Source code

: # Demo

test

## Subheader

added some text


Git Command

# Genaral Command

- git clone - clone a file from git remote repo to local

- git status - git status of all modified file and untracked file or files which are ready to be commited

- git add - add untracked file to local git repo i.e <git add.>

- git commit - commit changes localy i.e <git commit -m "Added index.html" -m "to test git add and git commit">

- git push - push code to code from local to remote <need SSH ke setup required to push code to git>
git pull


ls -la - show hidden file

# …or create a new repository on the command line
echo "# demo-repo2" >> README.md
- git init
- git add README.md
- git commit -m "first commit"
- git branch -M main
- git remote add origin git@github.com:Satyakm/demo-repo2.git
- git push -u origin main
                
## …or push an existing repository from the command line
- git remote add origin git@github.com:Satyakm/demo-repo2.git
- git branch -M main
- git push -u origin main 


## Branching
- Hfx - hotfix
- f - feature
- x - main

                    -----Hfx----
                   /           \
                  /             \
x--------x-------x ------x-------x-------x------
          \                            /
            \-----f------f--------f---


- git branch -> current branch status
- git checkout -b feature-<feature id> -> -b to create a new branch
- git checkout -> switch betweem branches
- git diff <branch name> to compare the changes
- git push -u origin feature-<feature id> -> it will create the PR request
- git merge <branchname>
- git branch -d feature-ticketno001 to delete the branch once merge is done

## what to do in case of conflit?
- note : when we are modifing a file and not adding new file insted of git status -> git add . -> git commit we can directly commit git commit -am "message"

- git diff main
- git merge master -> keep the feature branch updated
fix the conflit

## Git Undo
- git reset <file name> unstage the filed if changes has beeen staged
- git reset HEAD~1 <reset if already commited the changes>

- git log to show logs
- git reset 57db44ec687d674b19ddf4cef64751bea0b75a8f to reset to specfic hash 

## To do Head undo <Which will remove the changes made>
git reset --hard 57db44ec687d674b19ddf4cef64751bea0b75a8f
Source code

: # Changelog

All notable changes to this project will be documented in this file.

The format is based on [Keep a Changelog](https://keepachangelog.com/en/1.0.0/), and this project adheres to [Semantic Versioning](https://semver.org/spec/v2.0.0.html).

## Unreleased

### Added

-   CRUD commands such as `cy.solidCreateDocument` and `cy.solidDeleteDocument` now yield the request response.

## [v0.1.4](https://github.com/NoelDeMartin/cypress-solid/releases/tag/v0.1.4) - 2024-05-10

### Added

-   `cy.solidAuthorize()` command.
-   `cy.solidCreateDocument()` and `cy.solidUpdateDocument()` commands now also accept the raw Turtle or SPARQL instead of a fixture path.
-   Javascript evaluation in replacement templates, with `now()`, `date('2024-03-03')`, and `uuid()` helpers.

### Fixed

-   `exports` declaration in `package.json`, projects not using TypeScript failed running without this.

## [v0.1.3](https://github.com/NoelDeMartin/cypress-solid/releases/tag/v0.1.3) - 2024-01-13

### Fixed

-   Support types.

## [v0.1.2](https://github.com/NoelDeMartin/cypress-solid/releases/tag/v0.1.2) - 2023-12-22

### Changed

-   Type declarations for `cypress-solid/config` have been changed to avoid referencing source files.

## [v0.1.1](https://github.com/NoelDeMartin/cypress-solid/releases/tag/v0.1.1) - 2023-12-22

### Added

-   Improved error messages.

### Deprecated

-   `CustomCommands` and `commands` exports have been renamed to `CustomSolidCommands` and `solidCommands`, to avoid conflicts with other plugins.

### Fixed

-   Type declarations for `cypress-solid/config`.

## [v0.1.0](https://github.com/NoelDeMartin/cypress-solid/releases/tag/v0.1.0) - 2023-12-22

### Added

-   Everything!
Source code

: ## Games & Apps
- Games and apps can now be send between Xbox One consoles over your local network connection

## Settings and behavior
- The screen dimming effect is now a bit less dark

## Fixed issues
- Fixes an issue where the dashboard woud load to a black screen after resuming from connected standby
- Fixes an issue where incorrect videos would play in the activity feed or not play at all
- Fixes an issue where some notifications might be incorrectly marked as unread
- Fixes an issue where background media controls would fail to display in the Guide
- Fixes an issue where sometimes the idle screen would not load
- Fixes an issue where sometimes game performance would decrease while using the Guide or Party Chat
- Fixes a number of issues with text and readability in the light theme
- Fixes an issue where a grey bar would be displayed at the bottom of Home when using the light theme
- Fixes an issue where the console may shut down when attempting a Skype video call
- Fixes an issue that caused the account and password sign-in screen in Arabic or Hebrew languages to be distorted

□ □ □ □ □ □ □

■ Task brief:
Copy out each line from the preceding entries that mentions the word "main".

■ Response box:
- git branch -M main
- git push -u origin main
- git branch -M main
- git push -u origin main 
- x - main
- git diff main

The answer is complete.